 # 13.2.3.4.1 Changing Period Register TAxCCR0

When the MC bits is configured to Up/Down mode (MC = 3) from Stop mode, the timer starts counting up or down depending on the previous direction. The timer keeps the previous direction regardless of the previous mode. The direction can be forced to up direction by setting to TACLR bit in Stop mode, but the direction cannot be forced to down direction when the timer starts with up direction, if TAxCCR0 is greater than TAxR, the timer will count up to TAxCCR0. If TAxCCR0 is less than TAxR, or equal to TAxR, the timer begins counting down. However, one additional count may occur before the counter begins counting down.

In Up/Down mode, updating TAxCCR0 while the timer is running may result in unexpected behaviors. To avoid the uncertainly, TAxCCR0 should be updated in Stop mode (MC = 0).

____________________

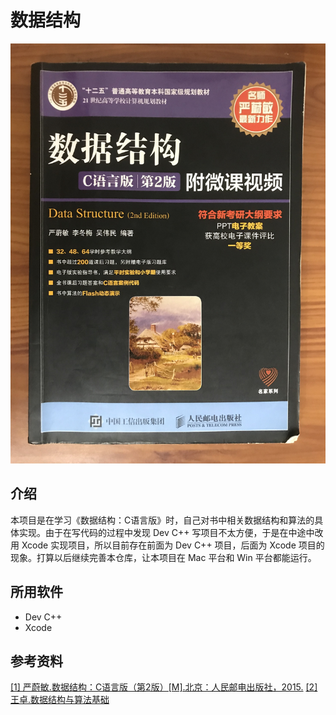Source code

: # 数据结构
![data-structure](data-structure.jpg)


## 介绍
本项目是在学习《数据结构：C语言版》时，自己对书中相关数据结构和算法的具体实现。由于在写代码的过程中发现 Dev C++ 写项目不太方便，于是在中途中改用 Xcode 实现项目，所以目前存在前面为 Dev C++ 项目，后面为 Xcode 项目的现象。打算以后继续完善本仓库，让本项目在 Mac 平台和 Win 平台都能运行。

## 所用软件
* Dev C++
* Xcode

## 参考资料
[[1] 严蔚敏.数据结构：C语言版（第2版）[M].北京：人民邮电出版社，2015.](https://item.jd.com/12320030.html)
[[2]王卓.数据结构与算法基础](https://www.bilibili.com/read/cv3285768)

____________________

Set the pictures aside and retype exactly the lines above from the line with "Source code" to the line with "[[2]王卓.数据结构与算法", both included, adding no others.

Source code

: # 数据结构
![data-structure](data-structure.jpg)


## 介绍
本项目是在学习《数据结构：C语言版》时，自己对书中相关数据结构和算法的具体实现。由于在写代码的过程中发现 Dev C++ 写项目不太方便，于是在中途中改用 Xcode 实现项目，所以目前存在前面为 Dev C++ 项目，后面为 Xcode 项目的现象。打算以后继续完善本仓库，让本项目在 Mac 平台和 Win 平台都能运行。

## 所用软件
* Dev C++
* Xcode

## 参考资料
[[1] 严蔚敏.数据结构：C语言版（第2版）[M].北京：人民邮电出版社，2015.](https://item.jd.com/12320030.html)
[[2]王卓.数据结构与算法基础](https://www.bilibili.com/read/cv3285768)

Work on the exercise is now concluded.